[Plain-text document sources]
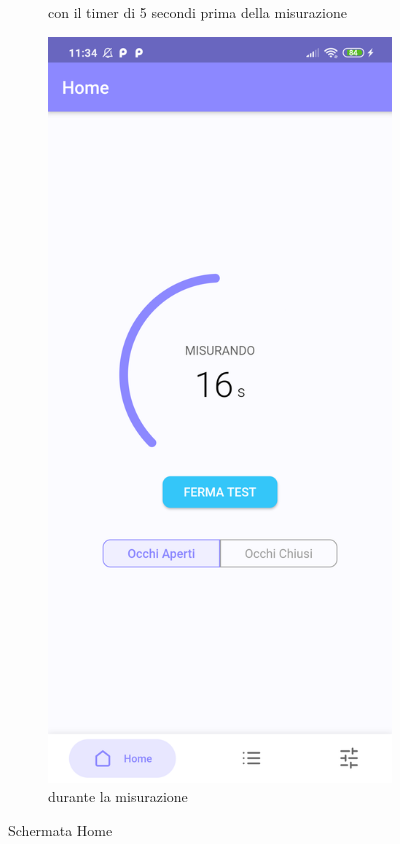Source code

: \begin{figure}[!htb]
\begin{subfigure}{.35\textwidth}
        \caption{con il timer di 5 secondi prima della misurazione}
        \label{fig:home_premeasure}
    \end{subfigure}
    \begin{subfigure}{.35\textwidth}
        \includegraphics[width=\textwidth]{figures/screenshot/redmi_note_8t/home_measuring.png}
        \caption{durante la misurazione}
        \label{fig:home_measure}
    \end{subfigure}
    \caption{Schermata Home}
\end{figure}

### Problem
List the lines of the entries that include "caption".

### Solution for this exercise
        \caption{con il timer di 5 secondi prima della misurazione}
        \caption{durante la misurazione}
    \caption{Schermata Home}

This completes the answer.